Collected data

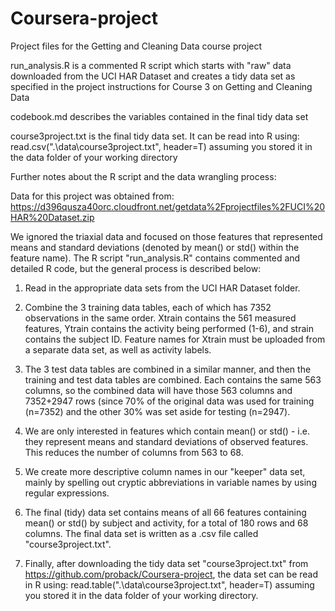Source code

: # Coursera-project
Project files for the Getting and Cleaning Data course project

run_analysis.R is a commented R script which starts with "raw" data downloaded from the UCI HAR Dataset and creates a tidy data set as specified in the project instructions for Course 3 on Getting and Cleaning Data

codebook.md describes the variables contained in the final tidy data set

course3project.txt is the final tidy data set.  It can be read into R using: read.csv(".\\data\\course3project.txt", header=T) assuming you stored it in the data folder of your working directory


Further notes about the R script and the data wrangling process:

Data for this project was obtained from: 
https://d396qusza40orc.cloudfront.net/getdata%2Fprojectfiles%2FUCI%20HAR%20Dataset.zip

We ignored the triaxial data and focused on those features that represented means and standard deviations (denoted by mean() or std() within the feature name).  The R script "run_analysis.R" contains commented and detailed R code, but the general process is described below:

1. Read in the appropriate data sets from the UCI HAR Dataset folder.

2. Combine the 3 training data tables, each of which has 7352 observations in the same order.  Xtrain contains the 561 measured features, Ytrain contains the activity being performed (1-6), and strain contains the subject ID.  Feature names for Xtrain must be uploaded from a separate data set, as well as activity labels.

3. The 3 test data tables are combined in a similar manner, and then the training and test data tables are combined.  Each contains the same 563 columns, so the combined data will have those 563 columns and 7352+2947 rows (since 70% of the original data was used for training (n=7352) and the other 30% was set aside for testing (n=2947).

4. We are only interested in features which contain mean() or std() - i.e. they represent means and standard deviations of observed features.  This reduces the number of columns from 563 to 68.

5. We create more descriptive column names in our "keeper" data set, mainly by spelling out cryptic abbreviations in variable names by using regular expressions.

6. The final (tidy) data set contains means of all 66 features containing mean() or std() by subject and activity, for a total of 180 rows and 68 columns.  The final data set is written as a .csv file called "course3project.txt".  

7. Finally, after downloading the tidy data set "course3project.txt" from https://github.com/proback/Coursera-project, the data set can be read in R using: read.table(".\\data\\course3project.txt", header=T) assuming you stored it in the data folder of your working directory.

**WHAT THE EXERCISE ASKS**
Which lines in the records above contain the word "training"? Return each of them.

**SOLVED EXERCISE**
2. Combine the 3 training data tables, each of which has 7352 observations in the same order.  Xtrain contains the 561 measured features, Ytrain contains the activity being performed (1-6), and strain contains the subject ID.  Feature names for Xtrain must be uploaded from a separate data set, as well as activity labels.
3. The 3 test data tables are combined in a similar manner, and then the training and test data tables are combined.  Each contains the same 563 columns, so the combined data will have those 563 columns and 7352+2947 rows (since 70% of the original data was used for training (n=7352) and the other 30% was set aside for testing (n=2947).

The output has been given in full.